Work to complete
I need every line from the start of the material below up to and including the line containing "webhook bot's display", restated exactly, with the pictures omitted.

Records supplied
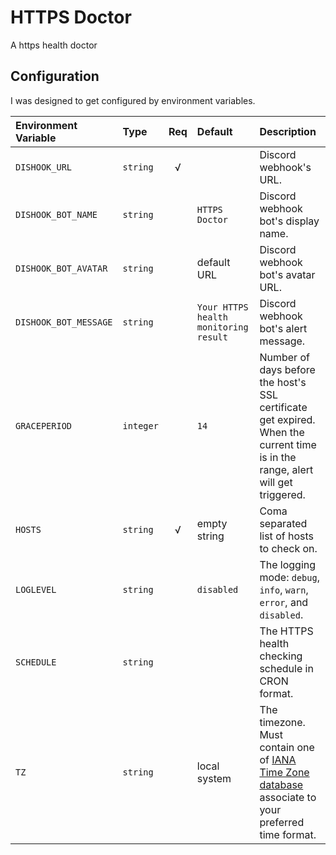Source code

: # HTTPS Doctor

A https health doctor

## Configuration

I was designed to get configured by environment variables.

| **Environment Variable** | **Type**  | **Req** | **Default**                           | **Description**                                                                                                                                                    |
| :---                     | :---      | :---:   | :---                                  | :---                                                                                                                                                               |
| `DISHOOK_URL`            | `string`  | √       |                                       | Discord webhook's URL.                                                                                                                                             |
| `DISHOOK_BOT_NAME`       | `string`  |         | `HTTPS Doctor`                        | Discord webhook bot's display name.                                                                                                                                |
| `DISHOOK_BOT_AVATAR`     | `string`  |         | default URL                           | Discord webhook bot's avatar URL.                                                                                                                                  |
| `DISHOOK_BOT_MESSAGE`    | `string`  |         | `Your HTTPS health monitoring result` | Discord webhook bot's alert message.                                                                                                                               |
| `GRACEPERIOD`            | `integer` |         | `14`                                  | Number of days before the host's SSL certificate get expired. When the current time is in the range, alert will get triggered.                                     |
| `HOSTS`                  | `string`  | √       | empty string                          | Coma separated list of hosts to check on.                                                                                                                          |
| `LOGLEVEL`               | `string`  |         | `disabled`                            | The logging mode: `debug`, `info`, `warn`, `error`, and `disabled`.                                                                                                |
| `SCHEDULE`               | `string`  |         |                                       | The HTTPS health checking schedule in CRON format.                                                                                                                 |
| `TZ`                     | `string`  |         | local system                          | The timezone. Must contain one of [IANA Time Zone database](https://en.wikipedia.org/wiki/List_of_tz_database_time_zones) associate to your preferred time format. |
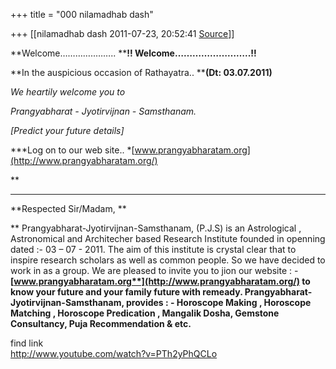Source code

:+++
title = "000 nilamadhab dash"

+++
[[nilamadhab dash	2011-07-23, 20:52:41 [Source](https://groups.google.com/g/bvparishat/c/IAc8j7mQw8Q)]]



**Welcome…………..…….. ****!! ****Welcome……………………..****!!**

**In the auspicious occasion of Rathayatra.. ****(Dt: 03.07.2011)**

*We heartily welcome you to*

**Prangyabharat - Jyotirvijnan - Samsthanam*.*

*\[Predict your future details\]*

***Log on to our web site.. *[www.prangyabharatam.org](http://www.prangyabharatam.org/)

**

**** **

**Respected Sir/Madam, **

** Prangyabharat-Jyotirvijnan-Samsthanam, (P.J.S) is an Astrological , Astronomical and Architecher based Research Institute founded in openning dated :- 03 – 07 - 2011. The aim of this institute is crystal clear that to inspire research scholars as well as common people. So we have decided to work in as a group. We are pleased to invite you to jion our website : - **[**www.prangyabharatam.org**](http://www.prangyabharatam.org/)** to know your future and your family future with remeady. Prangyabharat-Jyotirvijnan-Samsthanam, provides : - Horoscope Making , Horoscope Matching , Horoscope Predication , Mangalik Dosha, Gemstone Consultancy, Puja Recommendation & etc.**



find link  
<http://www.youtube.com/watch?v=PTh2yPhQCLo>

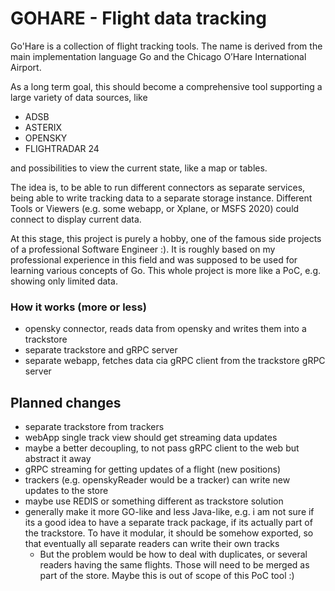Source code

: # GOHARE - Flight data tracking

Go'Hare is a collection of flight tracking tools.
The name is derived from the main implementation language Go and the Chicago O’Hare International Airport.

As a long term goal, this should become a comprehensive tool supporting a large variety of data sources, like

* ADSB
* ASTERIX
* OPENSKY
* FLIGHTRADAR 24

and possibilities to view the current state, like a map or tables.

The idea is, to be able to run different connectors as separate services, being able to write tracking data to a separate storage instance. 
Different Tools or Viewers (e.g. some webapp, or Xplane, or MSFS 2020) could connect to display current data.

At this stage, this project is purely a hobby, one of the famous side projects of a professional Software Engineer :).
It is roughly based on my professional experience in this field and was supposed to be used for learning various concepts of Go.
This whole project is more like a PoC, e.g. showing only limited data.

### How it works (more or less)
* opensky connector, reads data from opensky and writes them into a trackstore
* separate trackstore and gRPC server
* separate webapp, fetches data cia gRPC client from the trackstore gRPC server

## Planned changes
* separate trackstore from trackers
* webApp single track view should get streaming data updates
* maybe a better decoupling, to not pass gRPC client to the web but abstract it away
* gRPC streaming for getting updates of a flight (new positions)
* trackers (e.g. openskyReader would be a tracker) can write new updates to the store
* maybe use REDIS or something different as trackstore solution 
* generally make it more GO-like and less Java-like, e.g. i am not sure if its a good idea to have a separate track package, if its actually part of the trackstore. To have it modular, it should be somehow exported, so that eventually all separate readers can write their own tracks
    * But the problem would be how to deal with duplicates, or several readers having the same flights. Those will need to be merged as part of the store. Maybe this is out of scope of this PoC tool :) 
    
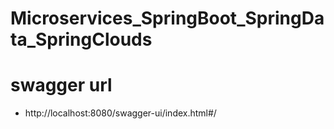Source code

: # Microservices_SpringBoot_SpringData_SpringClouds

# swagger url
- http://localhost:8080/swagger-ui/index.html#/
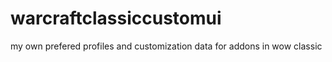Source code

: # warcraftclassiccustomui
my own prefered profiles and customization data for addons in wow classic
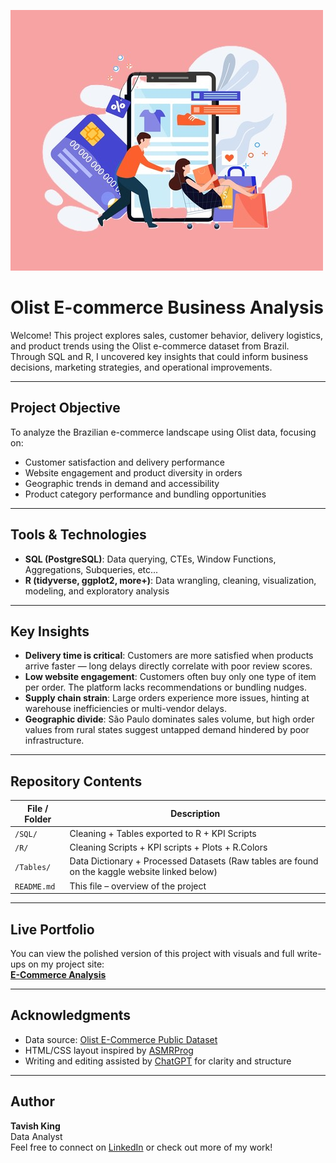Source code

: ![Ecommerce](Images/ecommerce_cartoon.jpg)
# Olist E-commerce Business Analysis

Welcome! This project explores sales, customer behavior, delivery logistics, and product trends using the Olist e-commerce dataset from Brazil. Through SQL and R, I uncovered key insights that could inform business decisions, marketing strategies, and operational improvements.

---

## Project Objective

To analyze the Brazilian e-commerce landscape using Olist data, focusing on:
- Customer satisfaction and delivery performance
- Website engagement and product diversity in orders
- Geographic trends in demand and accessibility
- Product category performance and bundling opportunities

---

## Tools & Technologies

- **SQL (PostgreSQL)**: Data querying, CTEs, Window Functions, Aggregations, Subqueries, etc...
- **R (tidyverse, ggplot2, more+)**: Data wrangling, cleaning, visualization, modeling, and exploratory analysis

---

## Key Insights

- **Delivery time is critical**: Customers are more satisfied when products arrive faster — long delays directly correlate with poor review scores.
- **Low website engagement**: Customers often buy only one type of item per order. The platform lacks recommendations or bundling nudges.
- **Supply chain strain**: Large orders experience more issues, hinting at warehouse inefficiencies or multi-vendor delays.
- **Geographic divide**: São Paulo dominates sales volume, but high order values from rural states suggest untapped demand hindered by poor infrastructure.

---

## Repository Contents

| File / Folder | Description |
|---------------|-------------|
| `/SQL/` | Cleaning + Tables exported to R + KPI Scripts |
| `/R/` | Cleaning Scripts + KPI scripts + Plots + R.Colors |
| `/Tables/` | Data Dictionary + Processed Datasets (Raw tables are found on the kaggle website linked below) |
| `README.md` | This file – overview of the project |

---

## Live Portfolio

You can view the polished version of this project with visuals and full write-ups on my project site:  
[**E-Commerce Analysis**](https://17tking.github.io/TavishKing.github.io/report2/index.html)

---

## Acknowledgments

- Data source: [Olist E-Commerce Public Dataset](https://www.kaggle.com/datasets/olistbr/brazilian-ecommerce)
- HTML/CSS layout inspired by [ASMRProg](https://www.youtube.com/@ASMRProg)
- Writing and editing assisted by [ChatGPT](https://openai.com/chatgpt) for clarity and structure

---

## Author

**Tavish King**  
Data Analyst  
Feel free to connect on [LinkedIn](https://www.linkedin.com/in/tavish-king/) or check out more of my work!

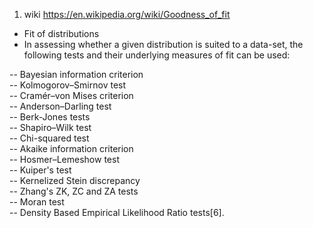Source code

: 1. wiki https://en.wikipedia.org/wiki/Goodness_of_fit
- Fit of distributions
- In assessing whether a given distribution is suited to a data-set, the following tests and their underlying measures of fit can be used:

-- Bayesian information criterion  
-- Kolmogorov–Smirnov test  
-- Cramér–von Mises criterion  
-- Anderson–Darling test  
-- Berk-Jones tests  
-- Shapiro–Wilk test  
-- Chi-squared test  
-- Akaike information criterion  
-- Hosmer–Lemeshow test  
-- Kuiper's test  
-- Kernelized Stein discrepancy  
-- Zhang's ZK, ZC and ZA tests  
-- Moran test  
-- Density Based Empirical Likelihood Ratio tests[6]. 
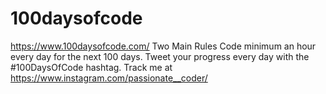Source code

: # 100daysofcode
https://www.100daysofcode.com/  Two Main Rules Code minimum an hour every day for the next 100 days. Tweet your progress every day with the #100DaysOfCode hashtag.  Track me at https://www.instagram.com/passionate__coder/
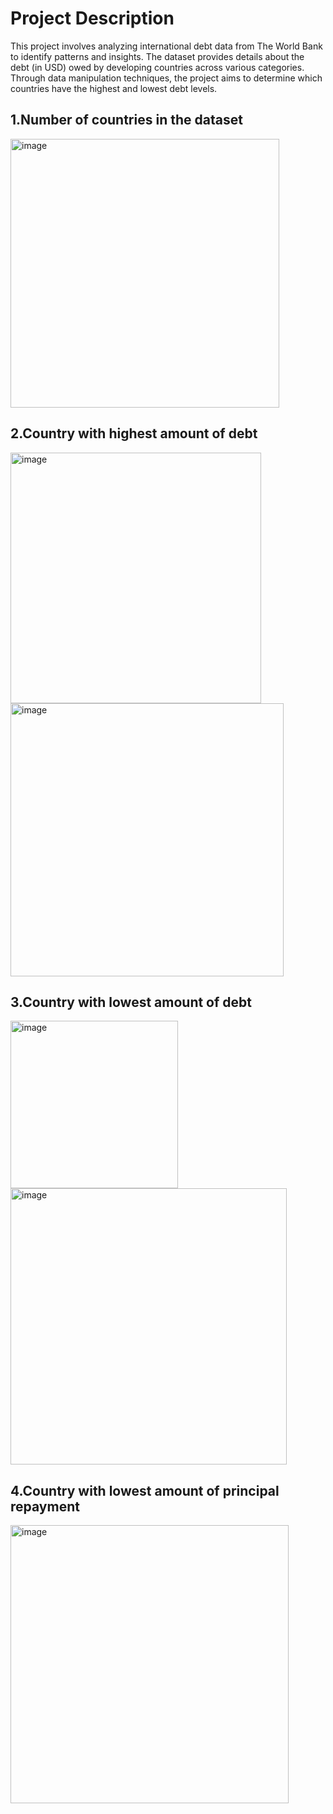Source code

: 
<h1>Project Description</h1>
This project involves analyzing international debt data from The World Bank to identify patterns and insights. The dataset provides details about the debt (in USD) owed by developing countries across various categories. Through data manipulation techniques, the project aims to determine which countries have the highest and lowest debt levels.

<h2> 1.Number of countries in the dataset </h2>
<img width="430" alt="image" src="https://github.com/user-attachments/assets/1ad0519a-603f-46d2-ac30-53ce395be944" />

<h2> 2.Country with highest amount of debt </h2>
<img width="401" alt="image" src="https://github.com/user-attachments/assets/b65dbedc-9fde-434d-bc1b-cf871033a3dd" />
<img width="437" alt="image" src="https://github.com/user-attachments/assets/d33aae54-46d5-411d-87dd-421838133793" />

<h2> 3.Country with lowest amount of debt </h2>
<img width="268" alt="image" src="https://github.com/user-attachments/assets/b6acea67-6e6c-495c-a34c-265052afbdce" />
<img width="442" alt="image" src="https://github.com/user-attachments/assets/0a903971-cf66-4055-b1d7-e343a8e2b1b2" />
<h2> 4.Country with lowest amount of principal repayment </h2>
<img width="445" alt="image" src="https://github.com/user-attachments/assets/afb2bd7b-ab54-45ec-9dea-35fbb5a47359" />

Exercise result
Source code

: # HTTPS Doctor

A https health doctor

## Configuration

I was designed to get configured by environment variables.

| **Environment Variable** | **Type**  | **Req** | **Default**                           | **Description**                                                                                                                                                    |
| :---                     | :---      | :---:   | :---                                  | :---                                                                                                                                                               |
| `DISHOOK_URL`            | `string`  | √       |                                       | Discord webhook's URL.                                                                                                                                             |
| `DISHOOK_BOT_NAME`       | `string`  |         | `HTTPS Doctor`                        | Discord webhook bot's display name.                                                                                                                                |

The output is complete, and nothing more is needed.